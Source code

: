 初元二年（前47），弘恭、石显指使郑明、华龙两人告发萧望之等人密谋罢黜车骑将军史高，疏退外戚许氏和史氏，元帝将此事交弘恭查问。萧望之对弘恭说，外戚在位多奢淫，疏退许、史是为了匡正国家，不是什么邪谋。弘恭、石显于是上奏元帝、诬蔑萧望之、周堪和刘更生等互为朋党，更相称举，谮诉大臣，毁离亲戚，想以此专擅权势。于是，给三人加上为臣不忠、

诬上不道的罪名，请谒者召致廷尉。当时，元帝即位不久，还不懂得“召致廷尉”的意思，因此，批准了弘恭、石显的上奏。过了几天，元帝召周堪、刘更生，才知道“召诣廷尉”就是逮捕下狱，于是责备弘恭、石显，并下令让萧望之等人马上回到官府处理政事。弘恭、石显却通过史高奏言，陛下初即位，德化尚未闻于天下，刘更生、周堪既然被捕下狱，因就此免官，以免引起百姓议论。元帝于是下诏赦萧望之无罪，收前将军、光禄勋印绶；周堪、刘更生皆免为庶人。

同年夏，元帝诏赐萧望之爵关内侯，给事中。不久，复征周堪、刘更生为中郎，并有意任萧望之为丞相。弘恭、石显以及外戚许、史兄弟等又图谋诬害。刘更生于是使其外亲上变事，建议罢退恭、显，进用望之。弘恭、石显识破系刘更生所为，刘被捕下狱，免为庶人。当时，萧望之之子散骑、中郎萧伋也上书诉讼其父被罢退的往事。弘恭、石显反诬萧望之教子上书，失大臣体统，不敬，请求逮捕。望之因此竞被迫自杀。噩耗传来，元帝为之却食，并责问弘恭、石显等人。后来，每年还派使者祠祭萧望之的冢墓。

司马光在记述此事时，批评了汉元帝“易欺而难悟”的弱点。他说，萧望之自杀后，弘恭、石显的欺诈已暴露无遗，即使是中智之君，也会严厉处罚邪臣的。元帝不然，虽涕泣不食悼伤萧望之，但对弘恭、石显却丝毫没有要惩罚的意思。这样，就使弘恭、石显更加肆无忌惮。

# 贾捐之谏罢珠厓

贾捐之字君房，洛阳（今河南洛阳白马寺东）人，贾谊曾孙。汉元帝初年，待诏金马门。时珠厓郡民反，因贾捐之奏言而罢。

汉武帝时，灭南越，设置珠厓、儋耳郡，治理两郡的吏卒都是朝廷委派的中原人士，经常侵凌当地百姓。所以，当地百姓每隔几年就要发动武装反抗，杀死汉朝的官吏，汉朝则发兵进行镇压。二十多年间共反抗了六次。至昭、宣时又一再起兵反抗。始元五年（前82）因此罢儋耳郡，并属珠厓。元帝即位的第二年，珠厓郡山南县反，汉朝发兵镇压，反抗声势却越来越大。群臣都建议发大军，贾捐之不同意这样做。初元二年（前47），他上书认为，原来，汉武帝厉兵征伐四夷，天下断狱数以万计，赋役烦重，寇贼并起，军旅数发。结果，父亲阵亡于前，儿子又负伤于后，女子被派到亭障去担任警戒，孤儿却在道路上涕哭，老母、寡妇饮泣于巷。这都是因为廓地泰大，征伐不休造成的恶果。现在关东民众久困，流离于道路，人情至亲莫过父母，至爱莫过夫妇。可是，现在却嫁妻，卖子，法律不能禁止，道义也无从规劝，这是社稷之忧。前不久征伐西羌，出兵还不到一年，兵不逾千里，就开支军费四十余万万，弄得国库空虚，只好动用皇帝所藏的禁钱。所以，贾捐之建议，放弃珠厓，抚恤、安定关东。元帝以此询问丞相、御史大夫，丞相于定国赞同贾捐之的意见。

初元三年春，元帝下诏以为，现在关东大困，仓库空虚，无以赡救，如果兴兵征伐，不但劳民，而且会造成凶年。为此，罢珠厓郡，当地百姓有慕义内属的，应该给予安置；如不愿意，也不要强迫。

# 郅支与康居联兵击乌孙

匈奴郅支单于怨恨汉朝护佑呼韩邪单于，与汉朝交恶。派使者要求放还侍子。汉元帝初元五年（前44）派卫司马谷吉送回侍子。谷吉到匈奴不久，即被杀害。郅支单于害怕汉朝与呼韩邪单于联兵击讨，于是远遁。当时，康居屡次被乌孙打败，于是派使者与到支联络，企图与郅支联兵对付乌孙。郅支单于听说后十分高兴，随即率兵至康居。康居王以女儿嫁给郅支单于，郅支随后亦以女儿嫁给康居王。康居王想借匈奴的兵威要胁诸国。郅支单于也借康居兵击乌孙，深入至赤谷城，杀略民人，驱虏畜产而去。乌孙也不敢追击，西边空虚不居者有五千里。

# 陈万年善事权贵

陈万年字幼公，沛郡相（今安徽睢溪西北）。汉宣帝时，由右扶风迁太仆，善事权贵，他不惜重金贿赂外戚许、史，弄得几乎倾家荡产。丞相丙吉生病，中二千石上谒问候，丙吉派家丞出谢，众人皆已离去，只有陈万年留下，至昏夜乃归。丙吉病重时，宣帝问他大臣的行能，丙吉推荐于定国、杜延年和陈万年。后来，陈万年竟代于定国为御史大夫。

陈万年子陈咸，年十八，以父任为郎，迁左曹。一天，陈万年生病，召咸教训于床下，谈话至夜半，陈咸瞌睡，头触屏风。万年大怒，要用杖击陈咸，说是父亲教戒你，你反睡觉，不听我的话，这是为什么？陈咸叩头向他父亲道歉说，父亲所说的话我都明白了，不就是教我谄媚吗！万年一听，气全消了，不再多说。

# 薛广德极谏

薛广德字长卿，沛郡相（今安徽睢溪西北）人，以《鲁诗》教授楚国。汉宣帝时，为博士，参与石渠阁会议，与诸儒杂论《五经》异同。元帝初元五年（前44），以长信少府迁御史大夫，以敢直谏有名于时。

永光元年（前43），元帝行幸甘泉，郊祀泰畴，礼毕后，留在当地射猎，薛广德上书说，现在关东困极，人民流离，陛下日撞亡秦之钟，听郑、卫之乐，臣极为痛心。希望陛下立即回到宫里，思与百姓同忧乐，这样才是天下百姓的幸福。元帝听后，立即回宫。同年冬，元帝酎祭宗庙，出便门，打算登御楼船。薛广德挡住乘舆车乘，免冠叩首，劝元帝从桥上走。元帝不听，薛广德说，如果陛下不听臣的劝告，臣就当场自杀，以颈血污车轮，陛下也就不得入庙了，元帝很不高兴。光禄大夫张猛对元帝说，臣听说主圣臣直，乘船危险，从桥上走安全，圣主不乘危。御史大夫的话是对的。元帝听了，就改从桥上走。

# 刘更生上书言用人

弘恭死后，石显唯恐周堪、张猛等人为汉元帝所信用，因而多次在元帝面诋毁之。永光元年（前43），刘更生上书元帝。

INSTRUCTIONS TO FOLLOW:
Above are the records; copy exactly the lines from the line with "陈万年子陈咸，年十八，以父任" through the line with "薛广德字长卿，沛郡相（今安徽", both included.

COMPLETED TASK:
陈万年子陈咸，年十八，以父任为郎，迁左曹。一天，陈万年生病，召咸教训于床下，谈话至夜半，陈咸瞌睡，头触屏风。万年大怒，要用杖击陈咸，说是父亲教戒你，你反睡觉，不听我的话，这是为什么？陈咸叩头向他父亲道歉说，父亲所说的话我都明白了，不就是教我谄媚吗！万年一听，气全消了，不再多说。

# 薛广德极谏

薛广德字长卿，沛郡相（今安徽睢溪西北）人，以《鲁诗》教授楚国。汉宣帝时，为博士，参与石渠阁会议，与诸儒杂论《五经》异同。元帝初元五年（前44），以长信少府迁御史大夫，以敢直谏有名于时。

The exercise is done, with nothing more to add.